We have no plans to try that again!

Of course we didn't have plans for how it turned out either, but once we were all together in the right spot we had a good time... mostly. Gifts were opened, tables spread,  stories told. One of the adults who'd been grilling got violently ill, had to leave with his family early and stop at the hospital after somebody insisted it could be appendicitis from all the symptoms. After sitting in the waiting room for three hours, waiting for blood test results that was so delayed the blood coagulated and the staff asked for another sample, he was totally fed up and walked out. So far as we know, he's been fine since, so it must have been something he ate before the party since nobody else was ill.

Steve got to see most of his local extended family including some he married into on my side, except the ones stuck at his job dealing with the cops.  He never made the party. Steve's friend who had arrived at the rehab facility early to keep him company, stuck around long enough to wheel him back to his room afterwards, so he had a  good time all the way through, and his friend did as well. (Or if he didn't, I never heard about it, nor did Steve.)

I've asked for email addresses from those who have changed theirs, as well as asking other family members who did have those newer email addresses, could they please send them off to me for the next party we will be planning or whatever family communications?  Of course nobody has sent me any yet. We'll have to find new problems for the next party we try to throw since we trust nobody will be in that same facility recovering from major surgery again. Since those parties tend to be in snowy months, I figure I don't have to do any work  in arranging problems. The weather will do all the work for us. Even for people who can't/won't read  emails they still know where our house is, so the weather may have to get creative. It would tend to fit in with this year.

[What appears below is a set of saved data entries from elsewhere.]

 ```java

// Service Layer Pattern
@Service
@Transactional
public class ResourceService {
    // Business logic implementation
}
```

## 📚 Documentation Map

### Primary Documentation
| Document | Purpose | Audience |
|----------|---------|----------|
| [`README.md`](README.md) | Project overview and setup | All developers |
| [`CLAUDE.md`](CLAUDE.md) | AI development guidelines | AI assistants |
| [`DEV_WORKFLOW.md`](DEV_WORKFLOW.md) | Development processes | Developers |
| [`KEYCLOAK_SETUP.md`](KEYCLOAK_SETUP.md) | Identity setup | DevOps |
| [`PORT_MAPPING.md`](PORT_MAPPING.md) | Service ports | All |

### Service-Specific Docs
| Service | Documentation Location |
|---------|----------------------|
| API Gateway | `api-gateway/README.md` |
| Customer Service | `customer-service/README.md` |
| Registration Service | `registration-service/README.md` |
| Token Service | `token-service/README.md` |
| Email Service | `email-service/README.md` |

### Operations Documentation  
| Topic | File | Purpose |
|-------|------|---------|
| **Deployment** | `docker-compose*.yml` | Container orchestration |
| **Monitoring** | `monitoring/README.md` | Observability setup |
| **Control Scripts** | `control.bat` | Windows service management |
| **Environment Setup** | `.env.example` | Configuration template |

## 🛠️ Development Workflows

I just need to come up with more boxes by then for the wee ones. Please, no more new furnaces needed for box donations!

If you've managed to stick with this post for this long, here's a bonus reward: Steve gets to come home Friday. He's been working hard on his PT, walking with his walker, using their stationary bicycle, getting himself in and out of bed, and finally working on stairs today. The surgical crew stopped by since he couldn't come visit them, pronounced his surgical site to be in good shape yesterday, bandages and stitches now gone. His insurance will allow (pay for) the extra days until Friday. He'll miss the Friday bingo game, but not enough to stay, and after winning three prizes last week, somebody else will get a chance! On top of all that he'll have three weeks of Jeopardy recorded on the TV to watch when he gets here. My reward is not just having him home, but that he didn't ask me to save the weeks of all his cooking shows on the DVR for him to watch to make up  for all that time missed!  What a guy!